The PCs are struggling with the role of social conservatives in the party.

During a summer by-election in Scarborough-Rouge River, Mr. Brown's office distributed a leaflet under his signature pledging to "scrap" sex-ed. When media got hold of the missive, Mr. Brown claimed not to have seen it before it was published.

In an effort to douse the firestorm, he declared himself in favour of sex-ed and engaged in a war of words with evangelical and anti-abortion leaders whose support he had previously courted.

A Tory safe seat, Niagara West-Glanbrook covers a swath of wine country between Hamilton and St. Catharines.

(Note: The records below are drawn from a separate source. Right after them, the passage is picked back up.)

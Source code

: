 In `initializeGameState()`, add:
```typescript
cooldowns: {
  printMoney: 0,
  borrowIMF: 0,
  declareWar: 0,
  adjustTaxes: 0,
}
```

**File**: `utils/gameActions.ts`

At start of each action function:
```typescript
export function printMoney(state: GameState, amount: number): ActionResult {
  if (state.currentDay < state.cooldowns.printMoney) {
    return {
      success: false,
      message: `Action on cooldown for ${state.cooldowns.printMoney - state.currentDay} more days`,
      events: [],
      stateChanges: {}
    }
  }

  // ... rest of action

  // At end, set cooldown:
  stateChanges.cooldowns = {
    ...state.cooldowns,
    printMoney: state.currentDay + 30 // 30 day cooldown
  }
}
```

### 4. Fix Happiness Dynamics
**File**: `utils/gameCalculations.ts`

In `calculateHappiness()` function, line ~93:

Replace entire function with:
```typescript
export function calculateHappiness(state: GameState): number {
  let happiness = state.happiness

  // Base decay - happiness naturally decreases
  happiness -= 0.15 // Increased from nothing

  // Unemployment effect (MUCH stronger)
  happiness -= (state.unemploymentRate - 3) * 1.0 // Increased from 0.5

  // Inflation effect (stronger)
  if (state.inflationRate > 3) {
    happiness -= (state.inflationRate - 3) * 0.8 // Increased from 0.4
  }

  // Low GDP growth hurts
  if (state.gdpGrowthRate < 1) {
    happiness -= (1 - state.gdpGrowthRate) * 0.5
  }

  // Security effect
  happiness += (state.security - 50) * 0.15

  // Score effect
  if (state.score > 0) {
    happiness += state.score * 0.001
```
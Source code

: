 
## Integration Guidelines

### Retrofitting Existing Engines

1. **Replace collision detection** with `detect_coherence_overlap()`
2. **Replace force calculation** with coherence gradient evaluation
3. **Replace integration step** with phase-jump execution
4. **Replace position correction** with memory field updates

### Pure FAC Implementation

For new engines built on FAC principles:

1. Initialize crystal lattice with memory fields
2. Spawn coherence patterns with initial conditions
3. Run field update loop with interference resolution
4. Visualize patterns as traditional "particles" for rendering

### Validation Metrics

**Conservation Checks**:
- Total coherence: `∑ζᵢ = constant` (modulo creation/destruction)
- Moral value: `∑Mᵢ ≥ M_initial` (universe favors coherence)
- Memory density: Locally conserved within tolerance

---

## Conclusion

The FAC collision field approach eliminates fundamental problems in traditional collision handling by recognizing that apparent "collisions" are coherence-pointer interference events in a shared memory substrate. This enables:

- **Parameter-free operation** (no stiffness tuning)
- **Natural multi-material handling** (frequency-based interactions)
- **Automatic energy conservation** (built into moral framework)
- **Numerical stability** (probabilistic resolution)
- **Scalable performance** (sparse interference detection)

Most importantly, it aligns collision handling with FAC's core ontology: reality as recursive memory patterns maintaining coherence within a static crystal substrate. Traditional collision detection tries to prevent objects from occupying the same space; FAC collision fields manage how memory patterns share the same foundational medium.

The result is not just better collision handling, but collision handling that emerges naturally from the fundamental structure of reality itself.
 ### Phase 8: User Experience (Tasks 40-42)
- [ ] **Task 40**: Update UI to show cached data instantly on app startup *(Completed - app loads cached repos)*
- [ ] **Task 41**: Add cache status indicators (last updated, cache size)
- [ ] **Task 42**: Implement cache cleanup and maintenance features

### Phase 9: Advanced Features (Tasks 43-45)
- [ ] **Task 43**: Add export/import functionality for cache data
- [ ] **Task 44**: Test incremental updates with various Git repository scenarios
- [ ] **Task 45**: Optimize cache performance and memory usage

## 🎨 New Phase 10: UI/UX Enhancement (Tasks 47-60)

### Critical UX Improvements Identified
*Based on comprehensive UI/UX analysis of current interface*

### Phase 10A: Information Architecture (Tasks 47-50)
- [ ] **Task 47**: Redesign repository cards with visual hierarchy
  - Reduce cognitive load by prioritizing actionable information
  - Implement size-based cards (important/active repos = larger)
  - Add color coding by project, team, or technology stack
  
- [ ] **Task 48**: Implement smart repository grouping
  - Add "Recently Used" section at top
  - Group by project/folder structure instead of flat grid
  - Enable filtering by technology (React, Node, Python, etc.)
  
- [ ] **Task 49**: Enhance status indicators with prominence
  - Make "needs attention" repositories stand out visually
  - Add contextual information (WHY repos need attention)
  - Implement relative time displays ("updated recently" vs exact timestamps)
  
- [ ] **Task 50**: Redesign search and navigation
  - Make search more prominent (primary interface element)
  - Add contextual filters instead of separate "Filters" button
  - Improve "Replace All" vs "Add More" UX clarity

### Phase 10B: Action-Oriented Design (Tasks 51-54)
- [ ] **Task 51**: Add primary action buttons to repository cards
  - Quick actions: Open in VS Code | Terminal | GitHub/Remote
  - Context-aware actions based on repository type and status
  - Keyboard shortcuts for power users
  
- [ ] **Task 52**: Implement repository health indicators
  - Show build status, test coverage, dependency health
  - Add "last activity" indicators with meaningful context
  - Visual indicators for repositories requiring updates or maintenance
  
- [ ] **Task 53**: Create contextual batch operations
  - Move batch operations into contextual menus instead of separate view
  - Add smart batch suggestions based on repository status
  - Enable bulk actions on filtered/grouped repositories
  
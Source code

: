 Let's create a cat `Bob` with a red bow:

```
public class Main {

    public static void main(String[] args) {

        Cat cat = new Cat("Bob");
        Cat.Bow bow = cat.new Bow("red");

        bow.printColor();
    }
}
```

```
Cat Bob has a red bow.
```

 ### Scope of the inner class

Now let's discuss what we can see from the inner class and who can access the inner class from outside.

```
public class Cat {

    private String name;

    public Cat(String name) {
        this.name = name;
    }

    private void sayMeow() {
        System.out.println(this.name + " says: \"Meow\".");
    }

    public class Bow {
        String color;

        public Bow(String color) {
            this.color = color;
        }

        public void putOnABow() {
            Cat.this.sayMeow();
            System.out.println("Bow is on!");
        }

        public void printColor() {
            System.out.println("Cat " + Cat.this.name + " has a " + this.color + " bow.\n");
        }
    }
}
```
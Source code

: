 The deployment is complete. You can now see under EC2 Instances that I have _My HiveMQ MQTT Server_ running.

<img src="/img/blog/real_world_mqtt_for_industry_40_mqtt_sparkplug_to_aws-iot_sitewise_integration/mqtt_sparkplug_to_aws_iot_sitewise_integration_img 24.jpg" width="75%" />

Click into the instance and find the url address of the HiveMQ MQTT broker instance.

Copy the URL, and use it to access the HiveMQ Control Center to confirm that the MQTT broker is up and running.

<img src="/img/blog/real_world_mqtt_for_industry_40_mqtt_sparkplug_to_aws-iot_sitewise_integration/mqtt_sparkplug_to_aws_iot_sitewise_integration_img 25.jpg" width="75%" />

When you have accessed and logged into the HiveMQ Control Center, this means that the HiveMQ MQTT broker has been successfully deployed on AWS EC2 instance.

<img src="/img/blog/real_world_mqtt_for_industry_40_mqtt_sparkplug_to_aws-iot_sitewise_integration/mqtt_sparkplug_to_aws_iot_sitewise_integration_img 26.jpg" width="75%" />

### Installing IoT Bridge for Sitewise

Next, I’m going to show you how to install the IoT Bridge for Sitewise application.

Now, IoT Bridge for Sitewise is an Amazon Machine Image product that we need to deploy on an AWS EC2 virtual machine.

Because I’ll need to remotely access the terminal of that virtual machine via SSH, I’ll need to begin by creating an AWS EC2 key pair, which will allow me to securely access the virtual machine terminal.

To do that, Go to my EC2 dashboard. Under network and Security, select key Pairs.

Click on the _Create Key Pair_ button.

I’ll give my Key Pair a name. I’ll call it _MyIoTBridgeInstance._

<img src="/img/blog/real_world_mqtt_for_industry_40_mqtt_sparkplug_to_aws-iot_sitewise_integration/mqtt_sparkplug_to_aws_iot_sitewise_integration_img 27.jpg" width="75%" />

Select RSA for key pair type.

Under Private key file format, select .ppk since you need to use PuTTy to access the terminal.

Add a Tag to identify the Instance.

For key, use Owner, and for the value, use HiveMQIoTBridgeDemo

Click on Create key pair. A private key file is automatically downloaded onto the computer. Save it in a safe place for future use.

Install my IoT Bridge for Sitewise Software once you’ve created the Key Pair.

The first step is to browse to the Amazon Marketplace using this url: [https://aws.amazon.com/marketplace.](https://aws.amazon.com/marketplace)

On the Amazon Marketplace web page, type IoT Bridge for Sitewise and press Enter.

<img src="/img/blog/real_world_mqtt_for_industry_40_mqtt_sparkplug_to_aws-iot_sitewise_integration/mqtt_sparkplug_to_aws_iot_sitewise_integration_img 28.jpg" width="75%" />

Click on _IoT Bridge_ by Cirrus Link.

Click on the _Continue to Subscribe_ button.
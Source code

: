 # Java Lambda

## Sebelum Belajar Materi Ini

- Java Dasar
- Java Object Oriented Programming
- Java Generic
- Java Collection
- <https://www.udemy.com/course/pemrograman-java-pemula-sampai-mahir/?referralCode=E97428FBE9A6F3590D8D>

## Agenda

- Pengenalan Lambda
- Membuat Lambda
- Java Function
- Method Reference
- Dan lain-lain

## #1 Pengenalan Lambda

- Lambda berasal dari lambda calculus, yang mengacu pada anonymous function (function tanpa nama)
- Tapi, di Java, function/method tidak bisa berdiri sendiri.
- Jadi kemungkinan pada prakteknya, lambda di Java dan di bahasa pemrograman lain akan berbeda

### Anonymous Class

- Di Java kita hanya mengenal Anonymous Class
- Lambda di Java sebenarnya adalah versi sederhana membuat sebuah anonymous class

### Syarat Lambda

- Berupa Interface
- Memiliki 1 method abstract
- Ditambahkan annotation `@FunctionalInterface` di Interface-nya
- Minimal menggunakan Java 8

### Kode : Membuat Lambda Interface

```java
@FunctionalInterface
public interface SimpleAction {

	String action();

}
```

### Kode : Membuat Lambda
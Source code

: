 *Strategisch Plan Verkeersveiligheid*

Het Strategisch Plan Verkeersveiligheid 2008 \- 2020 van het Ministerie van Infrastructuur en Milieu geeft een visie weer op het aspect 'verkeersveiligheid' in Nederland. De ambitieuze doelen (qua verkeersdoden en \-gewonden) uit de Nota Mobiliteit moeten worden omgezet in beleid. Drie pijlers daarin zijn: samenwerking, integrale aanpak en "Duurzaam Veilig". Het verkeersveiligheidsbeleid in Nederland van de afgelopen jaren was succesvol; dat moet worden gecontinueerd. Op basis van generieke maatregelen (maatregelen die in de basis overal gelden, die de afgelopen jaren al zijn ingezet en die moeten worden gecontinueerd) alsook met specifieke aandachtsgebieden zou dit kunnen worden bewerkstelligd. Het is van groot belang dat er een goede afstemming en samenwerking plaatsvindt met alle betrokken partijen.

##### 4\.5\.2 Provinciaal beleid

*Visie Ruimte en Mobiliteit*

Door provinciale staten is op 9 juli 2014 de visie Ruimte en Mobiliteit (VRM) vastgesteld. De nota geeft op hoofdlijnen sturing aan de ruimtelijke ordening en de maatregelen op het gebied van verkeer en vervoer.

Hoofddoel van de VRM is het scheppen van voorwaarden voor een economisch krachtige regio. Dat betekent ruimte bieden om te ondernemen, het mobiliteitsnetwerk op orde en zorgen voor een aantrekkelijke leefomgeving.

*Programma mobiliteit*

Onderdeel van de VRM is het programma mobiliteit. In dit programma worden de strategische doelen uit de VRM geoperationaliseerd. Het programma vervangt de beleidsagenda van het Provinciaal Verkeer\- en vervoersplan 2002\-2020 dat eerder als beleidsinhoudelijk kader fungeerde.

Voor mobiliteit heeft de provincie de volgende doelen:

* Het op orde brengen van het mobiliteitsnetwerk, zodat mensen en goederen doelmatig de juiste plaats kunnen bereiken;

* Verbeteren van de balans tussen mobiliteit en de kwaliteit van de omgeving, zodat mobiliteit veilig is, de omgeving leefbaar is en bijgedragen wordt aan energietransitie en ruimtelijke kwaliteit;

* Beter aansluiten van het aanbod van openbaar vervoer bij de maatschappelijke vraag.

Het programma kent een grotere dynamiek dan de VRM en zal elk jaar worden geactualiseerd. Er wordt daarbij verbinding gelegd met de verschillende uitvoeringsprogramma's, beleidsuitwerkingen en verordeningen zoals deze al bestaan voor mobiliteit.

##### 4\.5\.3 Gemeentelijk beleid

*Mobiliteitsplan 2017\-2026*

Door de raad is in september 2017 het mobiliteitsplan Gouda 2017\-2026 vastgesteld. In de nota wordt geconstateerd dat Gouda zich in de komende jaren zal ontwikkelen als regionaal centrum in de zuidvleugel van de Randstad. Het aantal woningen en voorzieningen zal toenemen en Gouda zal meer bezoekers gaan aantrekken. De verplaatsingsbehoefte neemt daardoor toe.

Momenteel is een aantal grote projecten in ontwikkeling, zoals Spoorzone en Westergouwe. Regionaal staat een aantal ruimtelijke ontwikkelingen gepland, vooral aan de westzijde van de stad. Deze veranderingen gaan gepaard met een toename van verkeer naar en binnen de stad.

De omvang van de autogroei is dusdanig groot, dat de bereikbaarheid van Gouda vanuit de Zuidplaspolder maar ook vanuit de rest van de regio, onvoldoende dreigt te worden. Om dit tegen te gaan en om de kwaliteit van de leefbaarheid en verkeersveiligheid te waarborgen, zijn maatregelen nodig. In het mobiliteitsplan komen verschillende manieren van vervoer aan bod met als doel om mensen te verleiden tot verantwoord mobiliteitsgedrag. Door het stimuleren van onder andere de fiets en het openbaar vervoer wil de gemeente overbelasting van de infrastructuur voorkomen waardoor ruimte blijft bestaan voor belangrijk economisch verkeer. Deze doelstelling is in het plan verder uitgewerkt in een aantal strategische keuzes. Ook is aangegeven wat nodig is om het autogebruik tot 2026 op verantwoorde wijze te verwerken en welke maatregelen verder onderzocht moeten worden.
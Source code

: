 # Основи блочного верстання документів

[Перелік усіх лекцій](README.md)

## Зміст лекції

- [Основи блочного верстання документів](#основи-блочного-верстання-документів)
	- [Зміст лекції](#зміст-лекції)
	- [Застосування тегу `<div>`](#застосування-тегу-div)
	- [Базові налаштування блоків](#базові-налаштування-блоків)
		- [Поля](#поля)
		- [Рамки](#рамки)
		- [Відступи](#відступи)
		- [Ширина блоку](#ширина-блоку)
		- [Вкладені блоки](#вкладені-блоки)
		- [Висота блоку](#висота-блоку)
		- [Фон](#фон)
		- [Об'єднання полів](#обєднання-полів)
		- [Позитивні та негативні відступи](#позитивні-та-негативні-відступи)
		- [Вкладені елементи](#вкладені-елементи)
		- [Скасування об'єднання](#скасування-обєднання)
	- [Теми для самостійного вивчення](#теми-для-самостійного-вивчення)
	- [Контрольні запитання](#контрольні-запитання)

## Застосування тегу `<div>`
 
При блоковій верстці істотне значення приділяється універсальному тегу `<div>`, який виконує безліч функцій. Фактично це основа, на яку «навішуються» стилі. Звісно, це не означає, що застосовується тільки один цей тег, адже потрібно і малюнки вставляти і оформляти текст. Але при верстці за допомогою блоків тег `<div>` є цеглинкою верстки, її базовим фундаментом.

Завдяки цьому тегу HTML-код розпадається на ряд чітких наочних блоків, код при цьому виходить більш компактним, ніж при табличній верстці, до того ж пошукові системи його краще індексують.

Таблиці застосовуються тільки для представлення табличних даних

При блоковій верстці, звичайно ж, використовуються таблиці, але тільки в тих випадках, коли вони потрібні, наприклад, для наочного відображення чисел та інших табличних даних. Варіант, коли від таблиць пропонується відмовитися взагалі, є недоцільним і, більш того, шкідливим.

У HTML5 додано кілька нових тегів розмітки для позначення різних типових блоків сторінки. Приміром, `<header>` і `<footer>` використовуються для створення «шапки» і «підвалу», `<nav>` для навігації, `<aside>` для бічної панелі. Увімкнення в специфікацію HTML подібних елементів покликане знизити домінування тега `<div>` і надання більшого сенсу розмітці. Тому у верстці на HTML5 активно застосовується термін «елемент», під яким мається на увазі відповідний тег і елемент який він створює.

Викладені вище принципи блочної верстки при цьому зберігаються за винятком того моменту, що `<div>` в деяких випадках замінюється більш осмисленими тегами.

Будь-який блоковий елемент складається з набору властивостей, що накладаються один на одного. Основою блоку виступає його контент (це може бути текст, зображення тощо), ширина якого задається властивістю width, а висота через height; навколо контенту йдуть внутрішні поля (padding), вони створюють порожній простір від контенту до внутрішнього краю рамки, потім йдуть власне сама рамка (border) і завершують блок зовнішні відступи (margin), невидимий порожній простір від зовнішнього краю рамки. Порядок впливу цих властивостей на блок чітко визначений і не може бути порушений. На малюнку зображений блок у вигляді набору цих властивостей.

The seat was vacated by former leader Tim Hudak last month. The Liberals have nominated lawyer Vicky Ringuette and the NDP has put forward former Hamilton police union president Mike Thomas.

Mr. Oosterhoff's campaign said Monday he was "not available for interviews" any time this week.

His website says he was raised on a farm and worked at an excavation company before landing a job as an aide to Calgary MP Tom Kmiec last year.

Mike Williscraft, a Grimsby newspaper owner who also ran for the nomination, said Mr. Oosterhoff "worked very hard" to sign up new party members, particularly among conservative churchgoers in the area's large Dutch community.

"I know from speaking to him during the campaign that a significant part of his support was motivated by the abortion issue … that's part of their church's belief," he said.

Mr. Oosterhoff also benefited from a ranked-ballot system and a divide among the party establishment. While Mr. Brown is close with Mr. Dykstra, both Mr. Williscraft and another candidate, local Councillor Tony Quirk, claimed the support of Mr. Hudak.

Before the vote, Mr. Quirk says, he and Mr. Oosterhoff agreed to encourage their supporters to make each other their second choice. After Mr. Quirk and Mr. Williscraft dropped off the ballot in the first two rounds of counting, Mr. Oosterhoff edged Mr. Dykstra 699 votes to 525.

Mr. Quirk acknowledged he and Mr. Dykstra likely hurt each other's campaigns.

"Did we end up taking votes away from each other and allowing someone else to come up the middle? Maybe. Maybe we should have had a better conversation and better discussion about what would be in the best interest of the party beforehand," he said on Monday.

The flare-up offers some relief for Premier Kathleen Wynne and her unpopular Liberals. A poll last week showed her approval rating at 14 per cent, the lowest-ever for an Ontario premier in a Forum poll. "There will be a clear distinction between the ideas of this young man and the ideas of our candidate," she said. Asked whether she is still planning to lead the Liberals into the 2018 election, Ms. Wynne replied, "I am, I am."

PCs at Queen's Park tried to put a brave face on the result. Moderate MPP Vic Fedeli insisted that, whatever Mr. Oosterhoff's views, he would have to fall in line with the party's support for the sex-ed curriculum. "Our party has been very clear on our position and you're going to see our caucus continue to stand united. And that includes all members of our caucus," he said.